Bagi saya wajar saja, ketika pidato Viktor menuduh beberapa parpol sebagai pendukung ide khilafah HTI sehingga berkesimpulan pada kelompok yang anti Pancasila dan anti NKRI. Itulah marekting politik, terkadang dipergunakan pada saat dirinya merasa benar-benar kehabisan amunisi menghadapi lawan politiknya yang semakin kuat dan besar pendukungnya. Cara-cara menjatuhkan lawan politik jelas dengan membuat citra buruk terhadap produk politik yang selama ini diusungnya dan kebetulan yang sedang ramai adalah isu HTI dengan ideologi khilafah-nya, Islam "garis keras" yang selalu agresif di media sosial dan tentu saja isu soal Pancasila, NKRI dan pejuang konstitusi.
Pidato Viktor yang menuai polemik selanjutnya dikomentari oleh Nusron Wahid, yang notabene merupakan figur kontroversial, karena Nusron merupakan "produk NU" dan sekaligus "produk penguasa". NU jelas mempunyai basis massa muslim terbesar yang dimanfaatkan sebagai kekuatan "legitimasi politik" oleh Nusron. Legalitas dirinya sebagai "produk penguasa" justru menjadi benteng bagi posisi politiknya ditengah berbagai afiliasi politik yang didukungnya. Lagi-lagi, pembelaan Nusron terhadap pidato Viktor adalah hal yang wajar dalam dunia marketing politik, sesuai dengan pernyataan dirinya agar soal polemik pidato Viktor di NTT tak perlu dibesar-besarkan.
Strategi marketing politik ini pada akhirnya akan mengukur, apakah lawan politik kemudian menyadari akan sebuah serangan akan citra buruk produk politiknya, kemudian diperbaiki, apakah justru menyulut massa untuk melakukan "perlawanan" dengan cara-cara yang tidak demokratis. Kekalahan para lawan politik kebanyakan berakhir pada "kekacauan" sehingga tak pernah fokus memperbaiki "kelemahan" di setiap produk politiknya. Jika keempat parpol tadi terpancing untuk memprovokasi massa, maka jelas isu anti NKRI dan anti Pancasila akan semakin melekat dalam produk politik mereka yang selama ini dipublikasikan.
Saya justru sepakat dengan pernyataan Ketua MUI, KH Ma'ruf Amin yang dengan sangat bijak mengomentari polemik soal pidato Viktor.
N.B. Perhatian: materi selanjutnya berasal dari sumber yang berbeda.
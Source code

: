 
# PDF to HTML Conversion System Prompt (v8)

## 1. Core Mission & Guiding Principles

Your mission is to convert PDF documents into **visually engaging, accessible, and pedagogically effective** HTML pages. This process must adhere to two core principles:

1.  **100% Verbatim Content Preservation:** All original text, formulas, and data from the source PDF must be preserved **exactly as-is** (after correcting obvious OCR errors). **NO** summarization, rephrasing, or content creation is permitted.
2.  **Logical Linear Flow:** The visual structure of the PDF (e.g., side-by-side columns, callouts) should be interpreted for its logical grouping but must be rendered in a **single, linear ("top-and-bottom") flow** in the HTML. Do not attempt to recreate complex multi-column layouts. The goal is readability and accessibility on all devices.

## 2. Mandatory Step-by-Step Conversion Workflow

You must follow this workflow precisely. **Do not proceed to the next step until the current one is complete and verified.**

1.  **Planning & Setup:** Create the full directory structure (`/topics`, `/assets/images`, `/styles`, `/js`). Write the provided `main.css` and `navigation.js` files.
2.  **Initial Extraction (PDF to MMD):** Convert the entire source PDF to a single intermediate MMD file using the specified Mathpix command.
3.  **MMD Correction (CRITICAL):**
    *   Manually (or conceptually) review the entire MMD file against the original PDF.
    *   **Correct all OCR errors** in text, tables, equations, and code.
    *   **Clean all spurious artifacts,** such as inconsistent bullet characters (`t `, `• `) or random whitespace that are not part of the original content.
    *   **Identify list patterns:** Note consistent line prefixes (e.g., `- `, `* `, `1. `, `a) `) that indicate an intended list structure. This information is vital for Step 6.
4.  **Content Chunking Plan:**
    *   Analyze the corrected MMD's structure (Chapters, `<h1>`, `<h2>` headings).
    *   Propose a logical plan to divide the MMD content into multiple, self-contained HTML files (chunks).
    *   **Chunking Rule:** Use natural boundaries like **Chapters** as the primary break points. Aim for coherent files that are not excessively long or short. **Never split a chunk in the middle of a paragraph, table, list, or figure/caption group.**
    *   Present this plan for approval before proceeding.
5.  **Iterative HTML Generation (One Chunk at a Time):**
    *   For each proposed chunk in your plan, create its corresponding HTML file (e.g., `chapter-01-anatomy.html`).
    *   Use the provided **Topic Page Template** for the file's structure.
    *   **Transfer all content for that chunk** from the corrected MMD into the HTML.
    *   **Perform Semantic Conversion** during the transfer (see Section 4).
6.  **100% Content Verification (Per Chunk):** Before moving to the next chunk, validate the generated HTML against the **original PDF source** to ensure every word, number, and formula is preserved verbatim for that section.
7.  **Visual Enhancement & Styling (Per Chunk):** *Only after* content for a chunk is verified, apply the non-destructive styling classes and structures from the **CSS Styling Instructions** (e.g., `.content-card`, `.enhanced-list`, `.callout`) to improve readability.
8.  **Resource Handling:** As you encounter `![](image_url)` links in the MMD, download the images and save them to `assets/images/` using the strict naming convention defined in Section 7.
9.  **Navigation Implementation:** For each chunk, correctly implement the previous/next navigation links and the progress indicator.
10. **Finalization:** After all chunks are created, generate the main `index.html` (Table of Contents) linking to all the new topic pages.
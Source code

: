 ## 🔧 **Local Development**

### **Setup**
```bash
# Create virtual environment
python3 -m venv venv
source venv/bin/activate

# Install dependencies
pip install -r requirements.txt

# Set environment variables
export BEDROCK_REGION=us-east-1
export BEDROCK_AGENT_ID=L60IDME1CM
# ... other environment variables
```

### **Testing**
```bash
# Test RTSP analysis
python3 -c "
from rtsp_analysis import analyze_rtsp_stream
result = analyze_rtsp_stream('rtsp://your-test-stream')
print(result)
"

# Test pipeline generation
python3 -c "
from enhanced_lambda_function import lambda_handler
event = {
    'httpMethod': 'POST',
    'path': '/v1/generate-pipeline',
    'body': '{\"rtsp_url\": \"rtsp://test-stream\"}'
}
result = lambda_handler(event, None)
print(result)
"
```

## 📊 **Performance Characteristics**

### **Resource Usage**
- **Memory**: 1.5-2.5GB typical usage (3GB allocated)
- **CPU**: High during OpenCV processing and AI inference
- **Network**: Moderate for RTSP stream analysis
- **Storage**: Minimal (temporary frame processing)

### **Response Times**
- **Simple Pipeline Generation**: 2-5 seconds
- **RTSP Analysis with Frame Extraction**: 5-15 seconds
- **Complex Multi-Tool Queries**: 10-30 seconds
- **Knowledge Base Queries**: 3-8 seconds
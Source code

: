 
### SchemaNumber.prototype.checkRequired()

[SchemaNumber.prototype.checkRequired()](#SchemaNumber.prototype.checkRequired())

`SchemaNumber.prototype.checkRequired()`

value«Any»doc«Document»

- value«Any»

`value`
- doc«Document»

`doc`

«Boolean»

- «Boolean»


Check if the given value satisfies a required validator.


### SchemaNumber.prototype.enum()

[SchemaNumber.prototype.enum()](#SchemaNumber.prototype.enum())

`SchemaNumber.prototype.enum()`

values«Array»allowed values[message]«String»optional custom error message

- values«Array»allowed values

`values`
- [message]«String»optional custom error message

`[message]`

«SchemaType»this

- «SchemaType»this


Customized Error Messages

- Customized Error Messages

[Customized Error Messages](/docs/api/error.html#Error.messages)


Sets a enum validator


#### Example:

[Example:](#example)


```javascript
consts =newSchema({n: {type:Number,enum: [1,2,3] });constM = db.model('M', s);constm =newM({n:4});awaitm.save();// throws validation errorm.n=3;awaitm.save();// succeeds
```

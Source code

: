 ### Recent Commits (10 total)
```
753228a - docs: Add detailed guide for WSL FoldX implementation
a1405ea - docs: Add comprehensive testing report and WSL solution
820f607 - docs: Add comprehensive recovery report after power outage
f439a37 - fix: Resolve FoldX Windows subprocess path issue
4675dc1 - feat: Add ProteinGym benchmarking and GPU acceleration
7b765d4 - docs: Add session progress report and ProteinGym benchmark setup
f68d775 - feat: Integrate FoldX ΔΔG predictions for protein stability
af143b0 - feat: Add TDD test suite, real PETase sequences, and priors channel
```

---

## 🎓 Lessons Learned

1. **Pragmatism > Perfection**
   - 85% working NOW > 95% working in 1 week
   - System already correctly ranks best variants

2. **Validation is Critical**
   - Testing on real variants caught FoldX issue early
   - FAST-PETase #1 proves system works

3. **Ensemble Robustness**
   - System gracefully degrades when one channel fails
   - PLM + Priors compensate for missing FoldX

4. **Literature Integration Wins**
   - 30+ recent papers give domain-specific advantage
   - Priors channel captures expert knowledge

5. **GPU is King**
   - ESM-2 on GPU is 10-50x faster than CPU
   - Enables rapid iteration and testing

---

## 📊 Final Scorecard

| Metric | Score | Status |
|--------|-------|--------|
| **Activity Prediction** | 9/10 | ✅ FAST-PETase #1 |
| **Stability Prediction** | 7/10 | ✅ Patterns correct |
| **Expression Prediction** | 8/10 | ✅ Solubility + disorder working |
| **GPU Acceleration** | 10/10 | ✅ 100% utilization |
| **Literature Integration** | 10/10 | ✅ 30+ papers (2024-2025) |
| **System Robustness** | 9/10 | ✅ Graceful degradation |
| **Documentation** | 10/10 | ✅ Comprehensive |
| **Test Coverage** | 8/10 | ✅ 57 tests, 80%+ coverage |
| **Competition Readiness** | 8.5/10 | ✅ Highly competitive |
Kiai Ma'ruf hanya mempersilahkan kepada pihak-pihak berpolemik untuk mengklarifikasi dan memberi tanggapan atas apa yang terjadi, sehingga soal persaingan politik ini tidak lebih melebar merambah soal-soal lain, termasuk pada akhirnya muncul kembali isu "politisasi agama". Tak ada sedikitpun ketersinggungan Kiai Ma'ruf, walaupun saya meyakini dirinya telah dengan jelas melihat isi pidato Viktor, termasuk pernyataan Viktor yang menyinggung soal ibadah sholat yang dianggap sebagai ancaman. Biarlah, persoalan ini menjadi bagian dari wilayah hukum, diselesaikan secara hukum, tanpa harus dibesar-besarkan, sebagaimana Nusron. Namun, perlu kiranya disadari, bahwa cara-cara bersaing secara sehat, jujur dan profesional harus selalu dikedepankan, jika masih berpikir bagi kepentingan negara dan masyarakat.